Speech recognition has come a long way from the 1990s, when initial offerings required a lot of additional hardware to operate. Now speech recognition software can run on standard platforms such as Windows XP and Windows Vista. Programs permit dictation of text directly into a voice-aware application that collaborates with the word processor. An online error correction feature allows words to be transcribed based on the context in which they are used. Efficiency may vary depending on user accent, but typically there is a learning feature that enables the system to improve its recognition of users' speech with regular use. It's also very fast - high quality speech recognition software can type out 160 words per minute depending on your computer's processing speed (minimum 1 GB RAM with 512 MB free)
Speech recognition technology is finding new applications in a variety of fields. Today speech recognition is also being used in mobile phones and personal digital assistants.

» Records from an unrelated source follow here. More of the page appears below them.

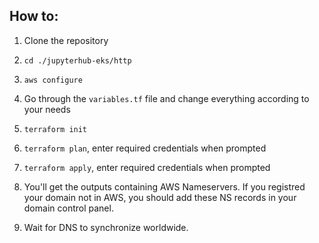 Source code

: ## How to:

1. Clone the repository

2. `cd ./jupyterhub-eks/http`

3. `aws configure`

4. Go through the `variables.tf` file and change everything according to your needs

5. `terraform init`

6. `terraform plan`, enter required credentials when prompted

7. `terraform apply`, enter required credentials when prompted

8. You'll get the outputs containing AWS Nameservers. If you registred your domain not in AWS, you should add these NS records in your domain control panel.

9. Wait for DNS to synchronize worldwide.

For instance, in mobile phones it allows you to train the phone to call someone by just uttering his or her name. "Earlier, speech recognition technologies that came in from the West were attuned to Western pronunciation and had trouble deciphering the Indian accent," says Dr Aniruddha Sen, senior researcher at Tata Institute of Fundamental Research (TIFR). "However, the scenario is changing as more IT companies and research firms [IBM's India Research Laboratory (IRL), Indian Institute of Technology (IIT), Centre for Development of Advanced Computing (CDAC) and TIFR] are working to develop speech recognition technologies compatible with Indian English and regional Indian languages." IBM recently launched speech recognition in Hindi that is even sensitive to variations in dialect. The software that has a vocabulary of 75,000 words can enable semi-literate and physically challenged people to access information through voice-enabled ATMs, kiosks and other such devices.

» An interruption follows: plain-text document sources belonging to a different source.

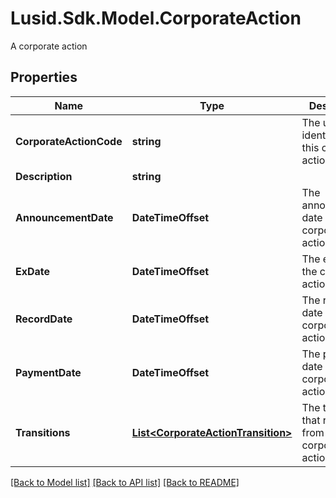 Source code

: # Lusid.Sdk.Model.CorporateAction
A corporate action
## Properties

Name | Type | Description | Notes
------------ | ------------- | ------------- | -------------
**CorporateActionCode** | **string** | The unique identifier of this corporate action | 
**Description** | **string** |  | [optional] 
**AnnouncementDate** | **DateTimeOffset** | The announcement date of the corporate action | [optional] 
**ExDate** | **DateTimeOffset** | The ex date of the corporate action | [optional] 
**RecordDate** | **DateTimeOffset** | The record date of the corporate action | [optional] 
**PaymentDate** | **DateTimeOffset** | The payment date of the corporate action | [optional] 
**Transitions** | [**List&lt;CorporateActionTransition&gt;**](CorporateActionTransition.md) | The transitions that result from this corporate action | [optional] 

[[Back to Model list]](../README.md#documentation-for-models) [[Back to API list]](../README.md#documentation-for-api-endpoints) [[Back to README]](../README.md)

LEADER OF THE PACK Now, let's look at some popular speech recognition options on the market. Dragon Naturally Speaking leads the pack with 85 per cent global market share in speech recognition. Manufactured by US-based Nuance Communications, Naturally Speaking was launched in India in 1996. It is available in two editions: Standard and Preferred. Both have a vocabulary of 250,000 words to which you can add many more.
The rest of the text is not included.